MATERIALS PROVIDED →
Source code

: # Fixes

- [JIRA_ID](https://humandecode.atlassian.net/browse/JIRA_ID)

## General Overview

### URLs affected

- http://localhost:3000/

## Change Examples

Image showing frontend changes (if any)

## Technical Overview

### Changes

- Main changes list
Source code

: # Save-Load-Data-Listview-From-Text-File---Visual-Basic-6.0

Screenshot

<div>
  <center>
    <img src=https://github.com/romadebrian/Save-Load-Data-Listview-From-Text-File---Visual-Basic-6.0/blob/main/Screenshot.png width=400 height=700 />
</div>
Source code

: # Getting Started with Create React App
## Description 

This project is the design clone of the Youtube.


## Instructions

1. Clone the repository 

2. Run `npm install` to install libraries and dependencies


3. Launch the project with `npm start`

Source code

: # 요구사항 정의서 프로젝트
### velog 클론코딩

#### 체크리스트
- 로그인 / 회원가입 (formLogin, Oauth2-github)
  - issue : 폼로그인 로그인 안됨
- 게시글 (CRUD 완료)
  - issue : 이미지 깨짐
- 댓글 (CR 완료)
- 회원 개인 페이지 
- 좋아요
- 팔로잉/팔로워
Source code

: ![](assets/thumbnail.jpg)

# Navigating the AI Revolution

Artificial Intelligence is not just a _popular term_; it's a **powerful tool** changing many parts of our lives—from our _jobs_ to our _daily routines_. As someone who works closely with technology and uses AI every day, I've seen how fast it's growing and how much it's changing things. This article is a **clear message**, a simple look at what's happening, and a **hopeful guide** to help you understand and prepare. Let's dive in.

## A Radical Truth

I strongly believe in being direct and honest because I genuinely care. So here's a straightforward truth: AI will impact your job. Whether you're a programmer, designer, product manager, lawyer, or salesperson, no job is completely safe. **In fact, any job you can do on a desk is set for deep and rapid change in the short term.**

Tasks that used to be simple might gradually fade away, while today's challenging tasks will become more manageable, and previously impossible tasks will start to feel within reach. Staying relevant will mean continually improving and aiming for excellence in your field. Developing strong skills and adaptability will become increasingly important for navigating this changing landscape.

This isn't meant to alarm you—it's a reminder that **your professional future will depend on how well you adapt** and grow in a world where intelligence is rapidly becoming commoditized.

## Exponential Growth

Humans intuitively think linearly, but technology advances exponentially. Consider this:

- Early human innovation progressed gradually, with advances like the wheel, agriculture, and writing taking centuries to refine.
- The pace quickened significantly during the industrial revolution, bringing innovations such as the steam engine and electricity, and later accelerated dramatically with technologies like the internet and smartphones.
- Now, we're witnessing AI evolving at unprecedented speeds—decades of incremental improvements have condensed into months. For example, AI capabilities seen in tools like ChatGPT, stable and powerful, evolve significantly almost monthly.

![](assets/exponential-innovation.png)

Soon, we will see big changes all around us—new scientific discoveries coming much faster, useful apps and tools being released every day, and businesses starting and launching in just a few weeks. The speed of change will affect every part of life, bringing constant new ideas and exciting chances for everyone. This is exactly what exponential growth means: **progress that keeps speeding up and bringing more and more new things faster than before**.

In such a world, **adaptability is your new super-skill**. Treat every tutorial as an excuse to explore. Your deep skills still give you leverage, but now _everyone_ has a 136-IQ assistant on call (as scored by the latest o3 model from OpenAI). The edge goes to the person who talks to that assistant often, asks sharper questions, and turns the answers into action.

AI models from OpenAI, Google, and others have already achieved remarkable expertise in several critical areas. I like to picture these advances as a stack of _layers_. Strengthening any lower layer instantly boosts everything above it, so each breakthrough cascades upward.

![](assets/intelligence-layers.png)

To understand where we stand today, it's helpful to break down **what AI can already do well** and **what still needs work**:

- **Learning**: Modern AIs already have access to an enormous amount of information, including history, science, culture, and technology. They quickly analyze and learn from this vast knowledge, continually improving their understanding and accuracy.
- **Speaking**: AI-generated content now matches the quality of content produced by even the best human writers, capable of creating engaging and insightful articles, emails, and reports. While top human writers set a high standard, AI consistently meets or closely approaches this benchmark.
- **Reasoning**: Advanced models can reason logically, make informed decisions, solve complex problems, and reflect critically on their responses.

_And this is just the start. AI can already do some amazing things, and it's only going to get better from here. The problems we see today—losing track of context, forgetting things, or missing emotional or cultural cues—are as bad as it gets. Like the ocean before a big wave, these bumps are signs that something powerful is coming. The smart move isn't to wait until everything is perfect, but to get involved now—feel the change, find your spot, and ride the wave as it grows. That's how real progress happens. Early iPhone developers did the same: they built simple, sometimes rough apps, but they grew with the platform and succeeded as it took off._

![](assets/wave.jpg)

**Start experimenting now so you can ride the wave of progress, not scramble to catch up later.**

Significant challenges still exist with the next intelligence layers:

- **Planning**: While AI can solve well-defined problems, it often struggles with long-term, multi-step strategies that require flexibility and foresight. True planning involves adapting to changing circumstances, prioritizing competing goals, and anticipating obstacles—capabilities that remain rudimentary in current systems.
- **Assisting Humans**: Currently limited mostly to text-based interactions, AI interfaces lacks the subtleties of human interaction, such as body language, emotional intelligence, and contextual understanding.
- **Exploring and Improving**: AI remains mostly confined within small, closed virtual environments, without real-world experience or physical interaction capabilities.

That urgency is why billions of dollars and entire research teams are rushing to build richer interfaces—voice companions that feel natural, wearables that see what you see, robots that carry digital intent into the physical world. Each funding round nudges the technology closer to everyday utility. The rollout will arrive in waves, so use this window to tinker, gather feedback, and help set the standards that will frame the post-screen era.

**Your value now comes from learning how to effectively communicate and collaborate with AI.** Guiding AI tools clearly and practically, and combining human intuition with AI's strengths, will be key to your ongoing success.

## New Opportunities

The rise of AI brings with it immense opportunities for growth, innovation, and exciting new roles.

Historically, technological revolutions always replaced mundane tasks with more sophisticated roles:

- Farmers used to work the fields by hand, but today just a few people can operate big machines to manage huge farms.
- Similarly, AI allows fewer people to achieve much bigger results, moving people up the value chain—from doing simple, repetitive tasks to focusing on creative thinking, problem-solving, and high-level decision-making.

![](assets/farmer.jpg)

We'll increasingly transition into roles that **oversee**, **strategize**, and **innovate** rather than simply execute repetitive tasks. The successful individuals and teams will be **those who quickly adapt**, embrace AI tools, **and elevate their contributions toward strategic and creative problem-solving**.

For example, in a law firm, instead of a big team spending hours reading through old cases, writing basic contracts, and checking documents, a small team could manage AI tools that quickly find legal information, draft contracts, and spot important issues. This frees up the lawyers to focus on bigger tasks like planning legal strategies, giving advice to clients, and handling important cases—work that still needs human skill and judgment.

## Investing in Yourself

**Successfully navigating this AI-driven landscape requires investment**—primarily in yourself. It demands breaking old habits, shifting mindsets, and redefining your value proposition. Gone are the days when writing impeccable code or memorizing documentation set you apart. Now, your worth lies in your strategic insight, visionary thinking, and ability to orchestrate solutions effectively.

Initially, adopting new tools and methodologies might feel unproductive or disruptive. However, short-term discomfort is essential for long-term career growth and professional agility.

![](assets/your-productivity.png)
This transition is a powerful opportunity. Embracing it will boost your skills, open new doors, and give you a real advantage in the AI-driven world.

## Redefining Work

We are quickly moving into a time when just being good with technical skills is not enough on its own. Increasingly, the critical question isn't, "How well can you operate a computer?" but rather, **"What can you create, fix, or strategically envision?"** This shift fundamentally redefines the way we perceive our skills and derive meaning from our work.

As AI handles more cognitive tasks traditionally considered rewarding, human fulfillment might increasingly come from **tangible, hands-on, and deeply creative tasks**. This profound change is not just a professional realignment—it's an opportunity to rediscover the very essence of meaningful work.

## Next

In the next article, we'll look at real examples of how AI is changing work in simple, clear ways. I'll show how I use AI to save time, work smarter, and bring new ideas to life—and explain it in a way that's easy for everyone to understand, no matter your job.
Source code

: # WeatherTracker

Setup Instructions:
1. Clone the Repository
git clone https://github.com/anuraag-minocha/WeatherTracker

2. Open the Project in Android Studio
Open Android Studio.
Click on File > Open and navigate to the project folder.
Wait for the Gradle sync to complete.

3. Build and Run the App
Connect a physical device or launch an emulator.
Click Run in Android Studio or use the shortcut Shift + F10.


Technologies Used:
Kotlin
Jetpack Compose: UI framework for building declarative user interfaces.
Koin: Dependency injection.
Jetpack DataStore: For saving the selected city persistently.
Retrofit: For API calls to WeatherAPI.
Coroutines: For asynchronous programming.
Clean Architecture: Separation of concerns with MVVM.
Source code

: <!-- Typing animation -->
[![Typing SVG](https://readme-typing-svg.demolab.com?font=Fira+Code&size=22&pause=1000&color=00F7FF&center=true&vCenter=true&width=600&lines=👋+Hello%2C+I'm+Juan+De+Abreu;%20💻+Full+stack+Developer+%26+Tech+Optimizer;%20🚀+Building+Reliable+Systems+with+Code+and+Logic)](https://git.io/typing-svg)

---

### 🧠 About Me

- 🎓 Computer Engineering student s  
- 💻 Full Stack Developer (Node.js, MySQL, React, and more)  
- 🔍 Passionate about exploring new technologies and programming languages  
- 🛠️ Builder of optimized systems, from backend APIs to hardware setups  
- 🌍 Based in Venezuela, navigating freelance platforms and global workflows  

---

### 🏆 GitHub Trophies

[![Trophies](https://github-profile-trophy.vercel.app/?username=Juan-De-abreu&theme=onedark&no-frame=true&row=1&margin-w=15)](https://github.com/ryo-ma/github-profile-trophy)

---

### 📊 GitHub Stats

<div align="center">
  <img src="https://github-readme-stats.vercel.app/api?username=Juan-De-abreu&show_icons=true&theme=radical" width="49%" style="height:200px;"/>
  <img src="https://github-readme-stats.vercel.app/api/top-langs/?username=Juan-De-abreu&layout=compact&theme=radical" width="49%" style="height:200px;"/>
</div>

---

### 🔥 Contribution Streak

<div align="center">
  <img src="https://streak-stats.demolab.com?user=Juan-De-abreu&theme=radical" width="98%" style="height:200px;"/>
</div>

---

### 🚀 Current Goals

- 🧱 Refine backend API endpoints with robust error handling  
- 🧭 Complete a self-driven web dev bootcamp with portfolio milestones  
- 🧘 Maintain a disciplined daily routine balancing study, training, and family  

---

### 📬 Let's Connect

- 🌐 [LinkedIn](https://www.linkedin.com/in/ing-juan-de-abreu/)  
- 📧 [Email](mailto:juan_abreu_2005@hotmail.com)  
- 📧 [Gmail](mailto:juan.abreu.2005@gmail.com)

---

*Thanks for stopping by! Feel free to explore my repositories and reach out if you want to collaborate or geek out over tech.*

WORK ITEM → The lines needed run from the first line of the data through the line containing "This project is"; give them again exactly and nothing else.

TASK ANSWER →
Source code

: # Fixes

- [JIRA_ID](https://humandecode.atlassian.net/browse/JIRA_ID)

## General Overview

### URLs affected

- http://localhost:3000/

## Change Examples

Image showing frontend changes (if any)

## Technical Overview

### Changes

- Main changes list
Source code

: # Save-Load-Data-Listview-From-Text-File---Visual-Basic-6.0

Screenshot

<div>
  <center>
    <img src=https://github.com/romadebrian/Save-Load-Data-Listview-From-Text-File---Visual-Basic-6.0/blob/main/Screenshot.png width=400 height=700 />
</div>
Source code

: # Getting Started with Create React App
## Description 

This project is the design clone of the Youtube.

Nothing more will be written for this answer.